Work instructions – Working from the top of the records below, reproduce each line exactly, ending once you have written the line containing "2002, PP 159-160.".

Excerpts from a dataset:
········

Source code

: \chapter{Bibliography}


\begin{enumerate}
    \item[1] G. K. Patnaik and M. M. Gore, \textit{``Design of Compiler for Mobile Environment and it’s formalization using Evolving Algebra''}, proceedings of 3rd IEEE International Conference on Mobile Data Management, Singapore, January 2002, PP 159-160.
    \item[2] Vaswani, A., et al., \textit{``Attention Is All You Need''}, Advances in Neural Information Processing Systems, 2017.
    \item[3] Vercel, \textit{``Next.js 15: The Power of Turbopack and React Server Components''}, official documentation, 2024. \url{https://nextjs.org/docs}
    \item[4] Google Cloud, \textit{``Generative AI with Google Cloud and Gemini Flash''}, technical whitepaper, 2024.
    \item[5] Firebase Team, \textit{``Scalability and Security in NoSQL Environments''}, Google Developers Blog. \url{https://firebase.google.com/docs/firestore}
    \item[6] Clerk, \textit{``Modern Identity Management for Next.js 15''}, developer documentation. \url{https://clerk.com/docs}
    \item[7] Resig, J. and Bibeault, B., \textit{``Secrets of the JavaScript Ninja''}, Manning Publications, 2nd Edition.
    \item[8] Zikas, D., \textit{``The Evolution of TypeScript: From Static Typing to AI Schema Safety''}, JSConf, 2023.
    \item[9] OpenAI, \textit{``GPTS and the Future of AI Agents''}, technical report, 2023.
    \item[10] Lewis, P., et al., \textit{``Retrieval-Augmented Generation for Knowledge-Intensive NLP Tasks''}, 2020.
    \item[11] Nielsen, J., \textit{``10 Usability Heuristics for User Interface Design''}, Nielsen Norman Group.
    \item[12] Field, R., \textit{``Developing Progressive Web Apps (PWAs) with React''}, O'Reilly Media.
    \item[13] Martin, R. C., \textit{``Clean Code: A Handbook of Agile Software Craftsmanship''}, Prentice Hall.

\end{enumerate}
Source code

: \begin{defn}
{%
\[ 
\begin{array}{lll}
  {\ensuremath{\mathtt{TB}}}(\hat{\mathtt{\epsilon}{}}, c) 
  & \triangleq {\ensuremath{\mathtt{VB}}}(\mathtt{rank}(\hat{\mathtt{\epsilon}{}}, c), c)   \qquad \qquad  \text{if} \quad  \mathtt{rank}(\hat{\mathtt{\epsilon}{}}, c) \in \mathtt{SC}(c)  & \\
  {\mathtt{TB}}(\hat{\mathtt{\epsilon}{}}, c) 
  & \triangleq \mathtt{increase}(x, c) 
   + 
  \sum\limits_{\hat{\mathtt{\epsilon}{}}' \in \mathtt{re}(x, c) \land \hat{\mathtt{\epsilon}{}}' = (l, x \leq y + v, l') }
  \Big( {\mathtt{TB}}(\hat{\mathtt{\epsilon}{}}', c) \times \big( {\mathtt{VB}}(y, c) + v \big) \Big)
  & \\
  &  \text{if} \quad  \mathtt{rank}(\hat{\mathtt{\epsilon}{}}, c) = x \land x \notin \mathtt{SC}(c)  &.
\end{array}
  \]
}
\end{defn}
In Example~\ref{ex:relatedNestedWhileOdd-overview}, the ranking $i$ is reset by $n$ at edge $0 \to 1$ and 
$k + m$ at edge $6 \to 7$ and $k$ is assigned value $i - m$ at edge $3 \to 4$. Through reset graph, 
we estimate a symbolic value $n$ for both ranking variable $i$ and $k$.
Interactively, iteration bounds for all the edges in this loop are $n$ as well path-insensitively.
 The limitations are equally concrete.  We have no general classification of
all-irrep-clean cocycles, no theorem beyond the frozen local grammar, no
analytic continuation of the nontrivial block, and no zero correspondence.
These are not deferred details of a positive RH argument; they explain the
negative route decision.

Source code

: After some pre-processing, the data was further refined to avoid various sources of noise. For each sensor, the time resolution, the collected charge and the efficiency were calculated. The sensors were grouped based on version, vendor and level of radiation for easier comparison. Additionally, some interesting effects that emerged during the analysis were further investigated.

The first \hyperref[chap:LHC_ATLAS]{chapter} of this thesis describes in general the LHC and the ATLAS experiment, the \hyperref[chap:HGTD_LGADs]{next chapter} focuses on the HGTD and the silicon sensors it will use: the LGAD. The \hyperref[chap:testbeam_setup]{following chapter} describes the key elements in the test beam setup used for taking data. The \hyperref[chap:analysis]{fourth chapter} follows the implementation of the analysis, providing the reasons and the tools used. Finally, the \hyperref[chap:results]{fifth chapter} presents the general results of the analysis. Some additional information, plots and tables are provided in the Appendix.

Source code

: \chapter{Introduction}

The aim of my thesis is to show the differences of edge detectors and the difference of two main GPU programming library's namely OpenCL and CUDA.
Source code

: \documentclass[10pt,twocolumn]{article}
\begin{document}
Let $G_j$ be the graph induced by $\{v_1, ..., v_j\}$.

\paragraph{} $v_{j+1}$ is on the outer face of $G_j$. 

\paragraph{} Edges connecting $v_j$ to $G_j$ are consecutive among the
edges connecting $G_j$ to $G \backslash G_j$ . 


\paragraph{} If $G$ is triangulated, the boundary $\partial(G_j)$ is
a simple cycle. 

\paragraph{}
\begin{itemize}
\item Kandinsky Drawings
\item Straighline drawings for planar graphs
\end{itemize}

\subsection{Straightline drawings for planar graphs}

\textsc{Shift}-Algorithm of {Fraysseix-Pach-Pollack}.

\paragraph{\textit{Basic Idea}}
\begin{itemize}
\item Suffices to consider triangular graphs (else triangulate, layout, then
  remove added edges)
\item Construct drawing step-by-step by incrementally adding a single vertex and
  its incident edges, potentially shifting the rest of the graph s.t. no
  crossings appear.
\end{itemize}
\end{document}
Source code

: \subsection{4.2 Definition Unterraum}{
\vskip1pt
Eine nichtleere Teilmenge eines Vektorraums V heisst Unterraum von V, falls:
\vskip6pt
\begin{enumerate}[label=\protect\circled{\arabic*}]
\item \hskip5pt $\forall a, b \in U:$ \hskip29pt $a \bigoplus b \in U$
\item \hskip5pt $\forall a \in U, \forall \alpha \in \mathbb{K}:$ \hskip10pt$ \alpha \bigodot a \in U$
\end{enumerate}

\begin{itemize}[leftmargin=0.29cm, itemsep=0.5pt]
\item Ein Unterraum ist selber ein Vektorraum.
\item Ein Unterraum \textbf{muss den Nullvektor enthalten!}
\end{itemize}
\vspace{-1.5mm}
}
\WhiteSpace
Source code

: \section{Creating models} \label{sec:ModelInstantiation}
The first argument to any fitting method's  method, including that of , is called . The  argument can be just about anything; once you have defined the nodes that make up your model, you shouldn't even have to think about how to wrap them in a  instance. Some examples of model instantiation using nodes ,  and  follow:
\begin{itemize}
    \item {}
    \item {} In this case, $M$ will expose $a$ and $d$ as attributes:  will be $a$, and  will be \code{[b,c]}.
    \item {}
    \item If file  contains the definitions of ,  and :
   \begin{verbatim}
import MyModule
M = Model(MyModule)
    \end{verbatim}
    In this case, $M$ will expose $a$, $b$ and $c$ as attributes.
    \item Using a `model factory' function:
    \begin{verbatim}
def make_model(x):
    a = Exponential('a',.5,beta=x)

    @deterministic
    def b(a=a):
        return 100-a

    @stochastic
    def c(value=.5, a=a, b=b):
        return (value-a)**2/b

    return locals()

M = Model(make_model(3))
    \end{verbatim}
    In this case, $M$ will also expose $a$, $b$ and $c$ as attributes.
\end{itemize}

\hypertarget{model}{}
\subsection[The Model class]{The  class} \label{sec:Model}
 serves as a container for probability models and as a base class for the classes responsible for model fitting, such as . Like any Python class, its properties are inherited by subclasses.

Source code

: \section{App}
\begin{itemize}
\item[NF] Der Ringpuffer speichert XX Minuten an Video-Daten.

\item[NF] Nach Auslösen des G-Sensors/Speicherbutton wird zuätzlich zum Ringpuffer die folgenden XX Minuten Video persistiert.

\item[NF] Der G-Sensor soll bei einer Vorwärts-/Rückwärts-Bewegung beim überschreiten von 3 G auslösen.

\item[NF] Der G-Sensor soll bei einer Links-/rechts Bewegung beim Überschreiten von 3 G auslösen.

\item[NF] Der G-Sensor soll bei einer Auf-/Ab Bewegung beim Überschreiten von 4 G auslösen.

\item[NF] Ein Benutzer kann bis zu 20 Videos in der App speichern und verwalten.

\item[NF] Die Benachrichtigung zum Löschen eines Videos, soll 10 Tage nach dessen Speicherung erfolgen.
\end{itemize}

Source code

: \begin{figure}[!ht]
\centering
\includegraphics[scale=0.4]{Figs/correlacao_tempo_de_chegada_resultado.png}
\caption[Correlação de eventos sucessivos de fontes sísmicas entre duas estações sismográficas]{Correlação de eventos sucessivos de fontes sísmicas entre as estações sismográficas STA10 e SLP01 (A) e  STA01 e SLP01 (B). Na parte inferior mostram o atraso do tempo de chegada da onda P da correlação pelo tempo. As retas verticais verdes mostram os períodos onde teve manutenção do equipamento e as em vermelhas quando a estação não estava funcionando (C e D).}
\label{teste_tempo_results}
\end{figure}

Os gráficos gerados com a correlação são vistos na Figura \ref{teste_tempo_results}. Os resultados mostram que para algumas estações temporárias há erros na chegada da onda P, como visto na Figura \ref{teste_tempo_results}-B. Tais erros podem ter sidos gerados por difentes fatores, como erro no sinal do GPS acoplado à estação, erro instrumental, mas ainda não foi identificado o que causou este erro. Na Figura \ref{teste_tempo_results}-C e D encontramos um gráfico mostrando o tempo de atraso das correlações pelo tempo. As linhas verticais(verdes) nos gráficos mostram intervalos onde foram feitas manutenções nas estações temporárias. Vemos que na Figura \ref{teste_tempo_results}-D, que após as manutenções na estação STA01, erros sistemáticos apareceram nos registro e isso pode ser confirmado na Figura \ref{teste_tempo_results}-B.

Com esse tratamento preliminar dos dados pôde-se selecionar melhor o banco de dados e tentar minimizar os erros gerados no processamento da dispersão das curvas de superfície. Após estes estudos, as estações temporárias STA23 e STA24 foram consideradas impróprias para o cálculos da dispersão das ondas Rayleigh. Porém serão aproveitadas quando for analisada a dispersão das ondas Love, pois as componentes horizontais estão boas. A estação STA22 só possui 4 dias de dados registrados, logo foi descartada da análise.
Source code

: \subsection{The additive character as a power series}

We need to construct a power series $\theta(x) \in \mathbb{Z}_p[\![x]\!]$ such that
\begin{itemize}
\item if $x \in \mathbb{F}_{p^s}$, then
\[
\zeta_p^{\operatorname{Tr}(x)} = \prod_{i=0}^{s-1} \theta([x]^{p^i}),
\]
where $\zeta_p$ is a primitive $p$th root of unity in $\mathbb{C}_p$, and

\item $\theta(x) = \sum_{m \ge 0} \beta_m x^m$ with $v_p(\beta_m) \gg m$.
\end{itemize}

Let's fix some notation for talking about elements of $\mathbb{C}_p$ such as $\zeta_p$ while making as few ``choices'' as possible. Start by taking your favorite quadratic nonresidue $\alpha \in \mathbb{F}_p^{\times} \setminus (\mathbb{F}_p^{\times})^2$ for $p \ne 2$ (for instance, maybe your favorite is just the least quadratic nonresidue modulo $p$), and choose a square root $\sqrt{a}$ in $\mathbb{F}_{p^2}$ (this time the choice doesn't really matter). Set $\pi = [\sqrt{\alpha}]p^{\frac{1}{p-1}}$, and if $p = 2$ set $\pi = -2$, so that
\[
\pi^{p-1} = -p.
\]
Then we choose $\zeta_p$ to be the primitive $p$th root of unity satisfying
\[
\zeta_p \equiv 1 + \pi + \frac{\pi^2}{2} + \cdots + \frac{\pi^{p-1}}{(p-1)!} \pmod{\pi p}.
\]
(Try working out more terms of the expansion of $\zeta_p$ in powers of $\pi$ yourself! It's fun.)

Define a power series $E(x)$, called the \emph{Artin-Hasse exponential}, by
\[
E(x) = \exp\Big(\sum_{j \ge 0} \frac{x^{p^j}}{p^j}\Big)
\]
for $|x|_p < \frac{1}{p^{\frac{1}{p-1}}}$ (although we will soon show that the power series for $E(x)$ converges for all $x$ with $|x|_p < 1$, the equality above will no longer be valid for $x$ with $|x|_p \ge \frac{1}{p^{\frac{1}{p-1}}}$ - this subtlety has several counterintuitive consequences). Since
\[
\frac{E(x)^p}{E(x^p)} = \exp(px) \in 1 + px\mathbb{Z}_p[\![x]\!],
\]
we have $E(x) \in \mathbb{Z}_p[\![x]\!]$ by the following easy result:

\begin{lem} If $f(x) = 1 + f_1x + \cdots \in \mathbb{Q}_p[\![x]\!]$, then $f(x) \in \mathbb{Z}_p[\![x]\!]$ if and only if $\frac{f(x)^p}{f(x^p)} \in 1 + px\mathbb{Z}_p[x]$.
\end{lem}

········

Exercise solution –
Source code

: \chapter{Bibliography}


\begin{enumerate}
    \item[1] G. K. Patnaik and M. M. Gore, \textit{``Design of Compiler for Mobile Environment and it’s formalization using Evolving Algebra''}, proceedings of 3rd IEEE International Conference on Mobile Data Management, Singapore, January 2002, PP 159-160.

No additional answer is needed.